Thursday, March 6, 2008

Bittersweet

So it was a little over an hour ago, this time last year that I retrieved a voicemail from my Dad, telling me that "my grandfather passed away". I have a keyring that he was showing me before he died. It's this thing that can record your voice. So I have it, and I've played it throughout the year. And I've played it today.

So what I know a year later is that sadly enough, life goes on. Hilton Head will never be the same without him. I find myself thinking of him..and thinking the oddest things like, "do you get to eat bananas in heaven? Do you get to eat those orange circus peanuts you used to have when we were little?". I was swimming laps the other and remembered the time Mom enrolled us in a swim meet on the island. Little did we know that the swimmers were used to swimming double what we were used to swimming. So instead of swimming 50 yards..for a race..I had to swim 100 yards..4 laps. Oh..I got my butt kicked..and everyone stopped cheering after the other two swimmers finished...but not my Pap Pap. He stayed and walked along the side of the pool and cheered for me the last two lonesome laps. I loved that about him.
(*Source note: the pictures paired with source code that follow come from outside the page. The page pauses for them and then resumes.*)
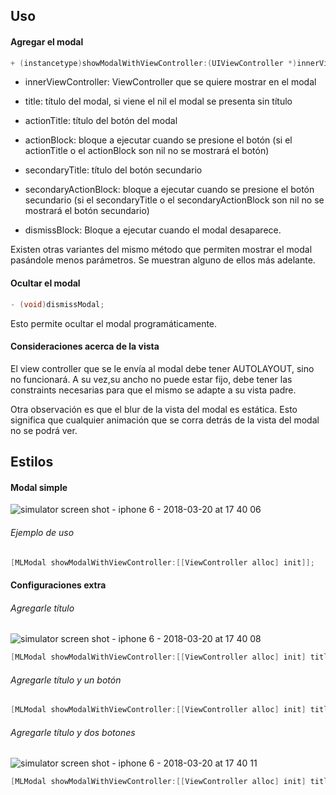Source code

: ## Uso

#### Agregar el modal

```objective-c
+ (instancetype)showModalWithViewController:(UIViewController *)innerViewController title:(NSString *)title actionTitle:(NSString *)actionTitle actionBlock:(void (^)())actionBlock secondaryActionTitle:(NSString *)secondaryTitle secondaryActionBlock:(void (^)())secondaryActionBlock dismissBlock:(void (^)())dismissBlock;
```

- innerViewController: ViewController que se quiere mostrar en el modal

- title: título del modal, si viene el nil el modal se presenta sin título

- actionTitle: título del botón del modal

- actionBlock: bloque a ejecutar cuando se presione el botón (si el actionTitle o el actionBlock son nil no se mostrará el botón)

- secondaryTitle: título del botón secundario

- secondaryActionBlock: bloque a ejecutar cuando se presione el botón secundario (si el secondaryTitle o el secondaryActionBlock son nil no se mostrará el botón secundario)

- dismissBlock: Bloque a ejecutar cuando el modal desaparece.

Existen otras variantes del mismo método que permiten mostrar el modal pasándole menos parámetros. Se muestran alguno de ellos más adelante.

#### Ocultar el modal

```objective-c
- (void)dismissModal;
```
Esto permite ocultar el modal programáticamente.

#### Consideraciones acerca de la vista
El view controller que se le envía al modal debe tener AUTOLAYOUT, sino no funcionará. A su vez,su ancho no puede estar fijo, debe tener las constraints necesarias para que el mismo se adapte a su vista padre.

Otra observación es que el blur de la vista del modal es estática. Esto significa que cualquier animación que se corra detrás de la vista del modal no se podrá ver.

## Estilos
#### Modal simple
![simulator screen shot - iphone 6 - 2018-03-20 at 17 40 06](https://user-images.githubusercontent.com/10763919/37681736-45a4fe0e-2c66-11e8-8ac8-f423a64d96f5.png)

###### Ejemplo de uso
```objective-c
[MLModal showModalWithViewController:[[ViewController alloc] init]];
```
#### Configuraciones extra

###### Agregarle título
![simulator screen shot - iphone 6 - 2018-03-20 at 17 40 08](https://user-images.githubusercontent.com/10763919/37681788-694a11a0-2c66-11e8-9af0-0c85f568edf5.png)

```objective-c
[MLModal showModalWithViewController:[[ViewController alloc] init] title:@"Title"];;
```

###### Agregarle título y un botón


```objective-c
[MLModal showModalWithViewController:[[ViewController alloc] init] title:@"Title" actionTitle:@"Button" actionBlock: ^{}];
```

###### Agregarle título y dos botones
![simulator screen shot - iphone 6 - 2018-03-20 at 17 40 11](https://user-images.githubusercontent.com/10763919/37681845-977fbc28-2c66-11e8-8525-f87cba6936e5.png)

```objective-c
[MLModal showModalWithViewController:[[ViewController alloc] init] title:@"Title" actionTitle:@"Button" actionBlock: ^{} secondaryActionTitle:@"Apply" secondaryActionBlock: ^{} dismissBlock:nil];
```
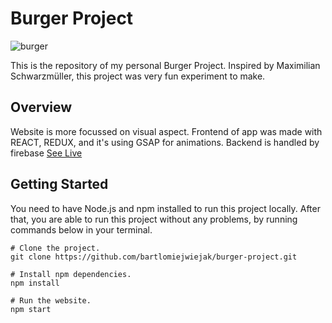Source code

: # Burger Project

![burger](https://user-images.githubusercontent.com/63016300/91129509-7467a600-e6aa-11ea-823d-4731c090c5e6.jpg)

This is the repository of my personal Burger Project. Inspired by Maximilian Schwarzmüller, this project was very fun experiment to make.

## Overview
Website is more focussed on visual aspect. Frontend of app was made with REACT, REDUX, and it's using GSAP for animations. Backend is handled by firebase [See Live](https://burger-project-ed64a.web.app/)

## Getting Started
You need to have Node.js and npm installed to run this project locally. After that, you are able to run this project without any problems, by running commands below in your terminal.

```
# Clone the project.
git clone https://github.com/bartlomiejwiejak/burger-project.git

# Install npm dependencies.
npm install

# Run the website.
npm start
```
I have lots of wonderful memories of him and I have always said that I got lots of time with him. Doesn't mean my heart still doesn't ache from time to time....

I did get the tattoo in honor of him and my Dad today. I'll get some pics up as soon as I can.

And betterhalf's sleazy ex-employer did cough up his W2.

1 comment:

cannamoma said...

glad u got your ink! and i'm sorry we both feel lousy at this moment but like i siad we will always share a connection together even though its a sad one! i swear john was put in my life for a reason!